Culture

Katherine Heigl est chasseuse de primes

«J’aime vraiment tirer sur des choses», affirme Katherine Heigl, star de One for the Money. C’est en interprétant le rôle de Stephanie Plum, une vendeuse de lingerie convertie en chasseuse de primes dans le film One for the Money (La prime), que Katherine Heigl a découvert qu’elle aimait tirer sur des choses.

«J’ai adoré, car c’était super satisfaisant et cathartique à certains égards, dit-elle au sujet des coups de feu qu’elle a échangés dans le film. C’était drôle, je me suis amusée. J’ai commencé par vouloir aller régulièrement à la salle de tir. Puis, je me suis mise à tirer au pigeon d’argile avec [mon mari] Josh [Kelly]. J’aime vraiment tirer sur des choses. Étonnant, non?»

Les armes à feu ne lui étaient pas inconnues, mais ce film leur a ajouté un degré de réalisme. «Je manie des armes à l’écran depuis que j’ai 15 ans, mais elles sont fausses et ne contiennent pas de vraies balles, du moins je l’espère, explique l’ancienne vedette de Grey’s Anatomy. Ils nous ont amenés au champ de tir pour que nous nous exercions, car nous ne sommes pas censés faire certaines choses en tirant, comme cligner des yeux, mais il est impossible de ne pas cligner des yeux, c’est très difficile. La première fois qu’ils nous ont mis une arme à feu chargée dans les mains, c’était vraiment intimidant et éprouvant pour les nerfs. En plus, comme ils venaient de nous présenter un exposé de 20 minutes sur les dangers des armes à feu, nous étions nerveux.» De toute évidence, elle a surmonté sa peur.

Tous ces échanges de coups de feu visent à attirer un public plus diversifié que celui des comédies romantiques habituelles, surtout que le film s’inspire de l’un des 17 romans de Janet Evanovich mettant en vedet-te Stephanie Plum. Manifestement, on peut espérer une franchise. «Je pense que ce qu’il y a d’intéressant dans ces livres, c’est qu’ils ont tous un lien avec un meurtre mystérieux, avance-t-elle. Ce n’est pas qu’une histoire d’amour ou une comédie. L’intrigue du meurtre mystérieux, plutôt sinistre et un peu débridée, lui donne une atmosphère qui n’en fait pas un long métrage uniquement destiné au public féminin.

Armes à feu et durs à cuire mis à part, la couleur de ses cheveux est le détail qui a causé le plus de souci à Katherine Heigl et à ses coproducteurs. «Elle a les cheveux bruns, précise-t-elle.
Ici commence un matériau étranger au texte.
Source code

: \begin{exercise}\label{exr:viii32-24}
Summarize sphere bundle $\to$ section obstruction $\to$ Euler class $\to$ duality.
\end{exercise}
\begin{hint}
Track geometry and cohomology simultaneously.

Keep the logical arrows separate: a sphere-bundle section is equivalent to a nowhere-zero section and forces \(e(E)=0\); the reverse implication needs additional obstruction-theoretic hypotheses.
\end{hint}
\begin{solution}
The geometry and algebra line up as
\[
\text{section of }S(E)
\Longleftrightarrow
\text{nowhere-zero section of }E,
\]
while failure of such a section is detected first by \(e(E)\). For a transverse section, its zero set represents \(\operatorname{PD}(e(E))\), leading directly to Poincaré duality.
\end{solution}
Son look est très défini dans le livre. En ayant cette caractéristique en tête, je ne pouvais pas imaginer Stephanie autrement. C’était déconcertant, je crois, pour certains admirateurs de me voir en brune, tout comme c’était déconcertant pour les amateurs des livres de m’imaginer dans la peau de Stephanie parce que je suis blonde, et ainsi de suite. J’ai donc teint mes cheveux en brun avant le début du tournage pour essayer de rallier les gens. Et j’ai fini par porter une perruque, car je n’ai pas les cheveux bouclés, contrairement à Stephanie. Je suis toutefois revenue au blond pendant la promotion du film, sans trop y réfléchir, mais avec un peu de  chance, les gens vont y croire.»

Arrêter de rouspéter
Dans One for the Money, Katherine Heigl a eu la chance de travailler avec la légende du cinéma et de la scène Debbie Reynolds, qui incarne sa grand-mère insolente. Non seulement elle a eu l’occasion de travailler avec une personne qu’elle admire, mais elle a aussi pu mettre ses longues heures de travail en perspective.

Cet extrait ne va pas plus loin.